College of Horticulture, Northwest Agriculture and Forest University, Yangling, 712100, Shaanxi, China.
Lingnan Guangdong Laboratory of Modern Agriculture, Genome Analysis Laboratory of the Ministry of Agriculture, Agricultural Genomics Institute at Shenzhen, Chinese Academy of Agricultural Sciences, Shenzhen, 518124, Guangdong, China.
Theor Appl Genet. 2020 Apr;133(4):1123-1131. doi: 10.1007/s00122-020-03536-w. Epub 2020 Jan 22.

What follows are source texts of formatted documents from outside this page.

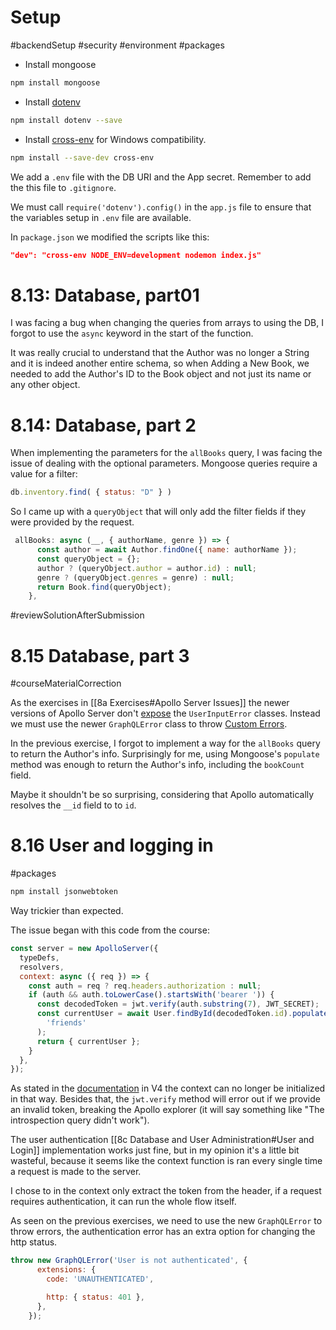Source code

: # Setup
#backendSetup #security #environment #packages

- Install mongoose
``` bash
npm install mongoose
```

- Install [dotenv](https://github.com/motdotla/dotenv)
```bash
npm install dotenv --save
```

- Install [cross-env](https://www.npmjs.com/package/cross-env) for Windows compatibility.

```bash
npm install --save-dev cross-env
```

We add a `.env` file with the DB URI and the App secret. Remember to add the this file to `.gitignore`.

We must call `require('dotenv').config()` in the `app.js` file to ensure that the variables setup in `.env` file are available.

In `package.json` we modified the scripts like this:

```json
"dev": "cross-env NODE_ENV=development nodemon index.js"
```


# 8.13: Database, part01

I was facing a bug when changing the queries from arrays to using the DB, I forgot to use the `async` keyword in the start of the function.

It was really crucial to understand that the Author was no longer a String and it is indeed another entire schema, so when Adding a New Book, we needed to add the Author's ID to the Book object and not just its name or  any other object.

# 8.14: Database, part 2

When implementing the parameters for the `allBooks` query,  I was facing the issue of dealing with the optional parameters. Mongoose queries require a value for a filter:

```js
db.inventory.find( { status: "D" } )
```

So I came up with a `queryObject` that will only add the filter fields if they were provided by the request.

```js
 allBooks: async (__, { authorName, genre }) => {
      const author = await Author.findOne({ name: authorName });
      const queryObject = {};
      author ? (queryObject.author = author.id) : null;
      genre ? (queryObject.genres = genre) : null;
      return Book.find(queryObject);
    },
```

#reviewSolutionAfterSubmission 

# 8.15 Database, part 3

#courseMaterialCorrection 

As the exercises in [[8a Exercises#Apollo Server Issues]] the newer versions of Apollo Server don't [expose](https://www.apollographql.com/docs/apollo-server/migration#built-in-error-classes) the `UserInputError` classes. Instead we must use the newer `GraphQLError` class to throw [Custom Errors](https://www.apollographql.com/docs/apollo-server/data/errors/#custom-errors). 

In the previous exercise, I forgot to implement a way for the `allBooks` query to return the Author's info. Surprisingly for me, using Mongoose's `populate` method was enough to return the Author's info, including the `bookCount` field.

Maybe it shouldn't be so surprising, considering that Apollo automatically resolves the `__id` field to to `id`.

# 8.16 User and logging in

#packages 

```bash
npm install jsonwebtoken
```

Way trickier than expected.

The issue began with this code from the course:

```js
const server = new ApolloServer({
  typeDefs,
  resolvers,
  context: async ({ req }) => {
    const auth = req ? req.headers.authorization : null;
    if (auth && auth.toLowerCase().startsWith('bearer ')) {
      const decodedToken = jwt.verify(auth.substring(7), JWT_SECRET);
      const currentUser = await User.findById(decodedToken.id).populate(
        'friends'
      );
      return { currentUser };
    }
  },
});
```

As stated in the [documentation](https://www.apollographql.com/docs/apollo-server/migration/#context-initialization-function) in V4 the context can no longer be initialized in that way. Besides that, the `jwt.verify` method will error out if we provide an invalid token, breaking the Apollo explorer (it will say something like "The introspection query didn't work").

The user authentication [[8c Database and User Administration#User and Login]] implementation works just fine, but in my opinion it's a little bit wasteful, because it seems like the context function is ran every single time a request is made to the server. 

I chose to in the context only extract the token from the header, if a request requires authentication, it can run the whole flow itself.

As seen on the previous exercises, we need to use the new `GraphQLError` to throw errors, the authentication error has an extra option for changing the http status.

```js
throw new GraphQLError('User is not authenticated', {
      extensions: {
        code: 'UNAUTHENTICATED',

        http: { status: 401 },
      },
    });
```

The yellow margin (ym) gene was mapped to a 30-kb genomic region in potato and the mutation of a pectate lyase gene led to this phenotype. The practice of clonally propagating potato (Solanum tuberosum L.), which has been lasted for thousands of years, has caused the accumulation of deleterious alleles. Despite yellow margin (ym) being a common cause of a detrimental weak-vigor phenotype and reduced yield in diploid potato, the underlying gene has eluded discovery to date. In this paper, we mapped the ym gene to a 30-kb region containing four annotated genes. Among them, PGSC0003DMG402023481 encodes a pectate lyase-like gene (StPLL) with lower expression in ym plants than in the wild-type plants. PCR amplification confirmed a 4.1-kb deletion in the mutant allele of StPLL. Knockout of StPLL in diploid potato resulted in a similar phenotype with the ym plants. This study not only characterizes the ym allele but also provides the molecular tools to select and purge it from populations, while also deepening our understanding of the morphogenesis in potato.
黄色边缘(ym)基因被定位到马铃薯中的一个 30kb 基因组区域,其突变导致了这种表型。马铃薯的无性繁殖(Solanum tuberosum L.)已经持续了数千年,导致了有害等位基因的积累。尽管黄色边缘(ym)是二倍体马铃薯中一种常见的有害弱活力表型和产量降低的原因,但迄今为止,其潜在基因尚未被发现。在本文中,我们将 ym 基因定位到一个包含四个注释基因的 30kb 区域。其中,PGSC0003DMG402023481 编码一个果胶裂解酶样基因(StPLL),其在 ym 植株中的表达低于野生型植株。PCR 扩增证实突变等位基因 StPLL 存在 4.1kb 的缺失。在二倍体马铃薯中敲除 StPLL 导致与 ym 植株相似的表型。本研究不仅对 ym 等位基因进行了特征描述,还提供了从群体中选择和清除它的分子工具,同时也加深了我们对马铃薯形态发生的理解。